CDC Cyber - Cyber 70 and 170 Series

Cyber 70 and 170 Series

The Cyber 70 and 170 architectures were successors to the earlier CDC 6600 and CDC 7600 series and therefore shared almost all of the earlier architecture's characteristics. The Cyber-70 series was a minor upgrade from the earlier systems. The Cyber-170 series represented CDCs move from discrete electronic components and core memory to integrated circuits and semiconductor memory. The Cyber-170/700 series was a late-1970s refresh of the Cyber-170 line.

The central processor (CPU) and central memory (CM) operated in units of 60-bit words. In CDC lingo, the term "byte" referred to 12-bit entities (which coincided with the word size used by the peripheral processors). Characters were six bits, operation codes were six bits, and central memory addresses were 18 bits. Central processor instructions were either 15 bits or 30 bits. The 18-bit addressing inherent to the Cyber 170 series imposed a limit of 262,144 (256K) words of main memory, which was semiconductor memory in this series. The central processor had no I/O instructions, relying upon the peripheral processor (PP) units to do I/O.

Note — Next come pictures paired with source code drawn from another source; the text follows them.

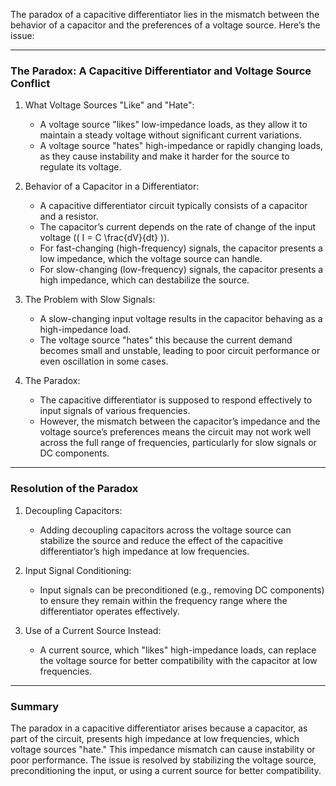 The paradox of a capacitive differentiator lies in the mismatch between the behavior of a capacitor and the preferences of a voltage source. Here’s the issue:

---

### The Paradox: A Capacitive Differentiator and Voltage Source Conflict
1. What Voltage Sources "Like" and "Hate":
   - A voltage source "likes" low-impedance loads, as they allow it to maintain a steady voltage without significant current variations.
   - A voltage source "hates" high-impedance or rapidly changing loads, as they cause instability and make it harder for the source to regulate its voltage.

2. Behavior of a Capacitor in a Differentiator:
   - A capacitive differentiator circuit typically consists of a capacitor and a resistor.
   - The capacitor’s current depends on the rate of change of the input voltage (\( I = C \frac{dV}{dt} \)).
   - For fast-changing (high-frequency) signals, the capacitor presents a low impedance, which the voltage source can handle.
   - For slow-changing (low-frequency) signals, the capacitor presents a high impedance, which can destabilize the source.

3. The Problem with Slow Signals:
   - A slow-changing input voltage results in the capacitor behaving as a high-impedance load.
   - The voltage source "hates" this because the current demand becomes small and unstable, leading to poor circuit performance or even oscillation in some cases.

4. The Paradox:
   - The capacitive differentiator is supposed to respond effectively to input signals of various frequencies.
   - However, the mismatch between the capacitor’s impedance and the voltage source’s preferences means the circuit may not work well across the full range of frequencies, particularly for slow signals or DC components.

---

### Resolution of the Paradox
1. Decoupling Capacitors:
   - Adding decoupling capacitors across the voltage source can stabilize the source and reduce the effect of the capacitive differentiator’s high impedance at low frequencies.

2. Input Signal Conditioning:
   - Input signals can be preconditioned (e.g., removing DC components) to ensure they remain within the frequency range where the differentiator operates effectively.

3. Use of a Current Source Instead:
   - A current source, which "likes" high-impedance loads, can replace the voltage source for better compatibility with the capacitor at low frequencies.

---

### Summary
The paradox in a capacitive differentiator arises because a capacitor, as part of the circuit, presents high impedance at low frequencies, which voltage sources "hate." This impedance mismatch can cause instability or poor performance. The issue is resolved by stabilizing the voltage source, preconditioning the input, or using a current source for better compatibility.
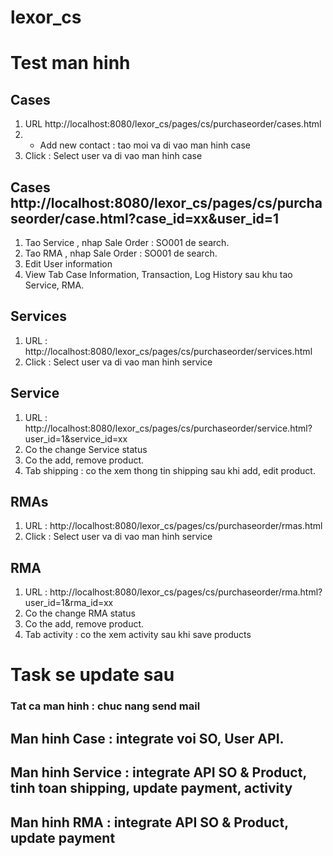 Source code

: # lexor_cs
# Test man hinh 
## Cases 
1. URL http://localhost:8080/lexor_cs/pages/cs/purchaseorder/cases.html
2. + Add new contact : tao moi va di vao man hinh case
3. Click : Select user va di vao man hinh case

## Cases http://localhost:8080/lexor_cs/pages/cs/purchaseorder/case.html?case_id=xx&user_id=1
1. Tao Service , nhap Sale Order : SO001 de search.
2. Tao RMA , nhap Sale Order : SO001 de search.
3. Edit User information
4. View Tab Case Information, Transaction, Log History sau khu tao Service, RMA.

## Services
1. URL : http://localhost:8080/lexor_cs/pages/cs/purchaseorder/services.html
2. Click : Select user va di vao man hinh service

## Service
1. URL : http://localhost:8080/lexor_cs/pages/cs/purchaseorder/service.html?user_id=1&service_id=xx
2. Co the change Service status
3. Co the add, remove product.
4. Tab shipping : co the xem thong tin shipping sau khi add, edit product.

## RMAs
1. URL : http://localhost:8080/lexor_cs/pages/cs/purchaseorder/rmas.html
2. Click : Select user va di vao man hinh service

## RMA
1. URL : http://localhost:8080/lexor_cs/pages/cs/purchaseorder/rma.html?user_id=1&rma_id=xx
2. Co the change RMA status
3. Co the add, remove product.
4. Tab activity : co the xem activity sau khi save products

# Task se update sau
### Tat ca man hinh : chuc nang send mail
## Man hinh Case : integrate voi SO, User API.
## Man hinh Service : integrate API SO & Product, tinh toan shipping, update payment, activity
## Man hinh RMA : integrate API SO & Product, update payment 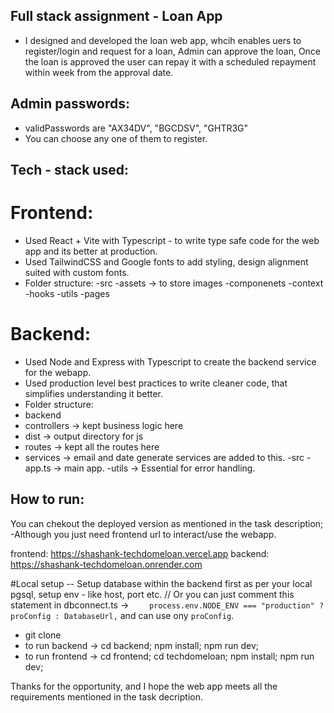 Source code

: ## Full stack assignment - Loan App
- I designed and developed the loan web app, whcih enables uers to register/login and request for a loan, Admin can approve the loan, Once the loan is approved the user can repay it with a scheduled repayment within week from the approval date.

## Admin passwords:
- validPasswords are "AX34DV", "BGCDSV", "GHTR3G"
- You can choose any one of them to register.

## Tech - stack used:
# Frontend:
- Used React + Vite with Typescript - to write type safe code for the web app and its better at production.
- Used TailwindCSS and Google fonts to add styling, design alignment suited with custom fonts.
- Folder structure:
-src
 -assets -> to store images
 -componenets
 -context
 -hooks
 -utils
 -pages

# Backend:
- Used Node and Express with Typescript to create the backend service for the webapp.
- Used production level best practices to write cleaner code, that simplifies understanding it better.
- Folder structure:
- backend
 - controllers -> kept business logic here
 - dist -> output directory for js
 - routes -> kept all the routes here
 - services -> email and date generate services are added to this.
 -src
  -app.ts -> main app.
 -utils -> Essential for error handling.

## How to run:
You can chekout the deployed version as mentioned in the task description;
-Although you just need frontend url to interact/use the webapp.

frontend: https://shashank-techdomeloan.vercel.app
backend: https://shashank-techdomeloan.onrender.com

#Local setup
-- Setup database within the backend first as per your local pgsql, setup env - like host, port etc. // Or you can just comment this statement in dbconnect.ts -> `    process.env.NODE_ENV === "production" ? proConfig : DatabaseUrl,` and can use ony `proConfig`.

- git clone
- to run backend -> cd backend; npm install; npm run dev;
- to run frontend -> cd frontend; cd techdomeloan; npm install; npm run dev;

Thanks for the opportunity, and I hope the web app meets all the requirements mentioned in the task decription.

A Cyber 170-series system consisted of one or two CPUs that ran at either 25 or 40 MHz, and was equipped with 10, 14, 17, or 20 peripheral processors (PP), and up to 24 high-performance channels for high-speed I/O. Due to the relatively slow memory reference times of the CPU (in some models, memory reference instructions were slower than floating point divides), the higher end CPUs (e.g., Cyber-74, Cyber-76, Cyber-175, and Cyber-176) were equipped with 8 or 12 words of high-speed memory used as an instruction cache. Any loop that fit into the cache (which was usually called in-stack) would run without referencing main memory for instruction fetch. The lower-end models did not contain an instruction stack. However since up to four instructions were packed into each 60-bit word, some degree of prefetching was inherent in the design.

As with predecessor systems, the Cyber 170 series had eight 18-bit address registers (A0 through A7), eight 18-bit index registers (B0 through B7), and eight 60-bit operand registers (X0 through X7). Seven of the A registers were tied to their corresponding X register. Setting A1 through A5 read that address and fetched it into the corresponding X1 through X5 register. Likewise, setting register A6 or A7 wrote the corresponding X6 or X7 register to central memory at the address written to the A register. A0 was effectively a scratch register.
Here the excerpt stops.